Only the pictures are to be left out; write out the rest of the data exactly.

──────────

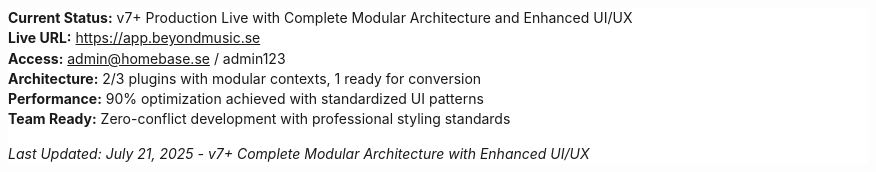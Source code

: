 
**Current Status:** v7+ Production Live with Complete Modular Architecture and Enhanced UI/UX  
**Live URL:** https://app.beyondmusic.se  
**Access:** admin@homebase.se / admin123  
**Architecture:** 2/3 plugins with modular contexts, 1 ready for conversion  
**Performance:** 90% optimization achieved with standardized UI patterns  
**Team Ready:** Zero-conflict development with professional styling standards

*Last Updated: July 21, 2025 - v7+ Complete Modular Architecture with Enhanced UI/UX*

──────────

#### [Answer box]
Source code

: 
**Current Status:** v7+ Production Live with Complete Modular Architecture and Enhanced UI/UX  
**Live URL:** https://app.beyondmusic.se  
**Access:** admin@homebase.se / admin123  
**Architecture:** 2/3 plugins with modular contexts, 1 ready for conversion  
**Performance:** 90% optimization achieved with standardized UI patterns  
**Team Ready:** Zero-conflict development with professional styling standards

*Last Updated: July 21, 2025 - v7+ Complete Modular Architecture with Enhanced UI/UX*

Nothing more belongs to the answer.